■ WHAT IS REQUIRED:
Quote the records in full and leave their pictures out.

........

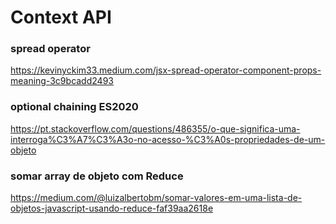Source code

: #  Context API

### spread operator
https://kevinyckim33.medium.com/jsx-spread-operator-component-props-meaning-3c9bcadd2493

### optional chaining ES2020
https://pt.stackoverflow.com/questions/486355/o-que-significa-uma-interroga%C3%A7%C3%A3o-no-acesso-%C3%A0s-propriedades-de-um-objeto

### somar array de objeto com Reduce
https://medium.com/@luizalbertobm/somar-valores-em-uma-lista-de-objetos-javascript-usando-reduce-faf39aa2618e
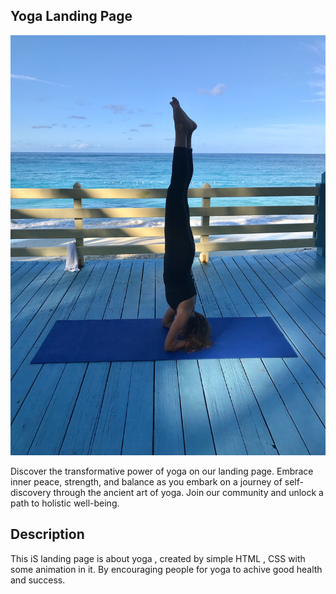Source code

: ## Yoga Landing Page

![](/YogaLandingPage/assets/yoga.jpg)

Discover the transformative power of yoga on our landing page. Embrace inner peace, strength, and balance as you embark on a journey of self-discovery through the ancient art of yoga. Join our community and unlock a path to holistic well-being.

## Description

This iS landing page is about yoga , created by simple HTML , CSS with some animation in it. By encouraging people for yoga to achive good health and success.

........

■ TASK SOLUTION:
Source code

: #  Context API

### spread operator
https://kevinyckim33.medium.com/jsx-spread-operator-component-props-meaning-3c9bcadd2493

### optional chaining ES2020
https://pt.stackoverflow.com/questions/486355/o-que-significa-uma-interroga%C3%A7%C3%A3o-no-acesso-%C3%A0s-propriedades-de-um-objeto

### somar array de objeto com Reduce
https://medium.com/@luizalbertobm/somar-valores-em-uma-lista-de-objetos-javascript-usando-reduce-faf39aa2618e
Source code

: ## Yoga Landing Page

![](/YogaLandingPage/assets/yoga.jpg)

Discover the transformative power of yoga on our landing page. Embrace inner peace, strength, and balance as you embark on a journey of self-discovery through the ancient art of yoga. Join our community and unlock a path to holistic well-being.

## Description

This iS landing page is about yoga , created by simple HTML , CSS with some animation in it. By encouraging people for yoga to achive good health and success.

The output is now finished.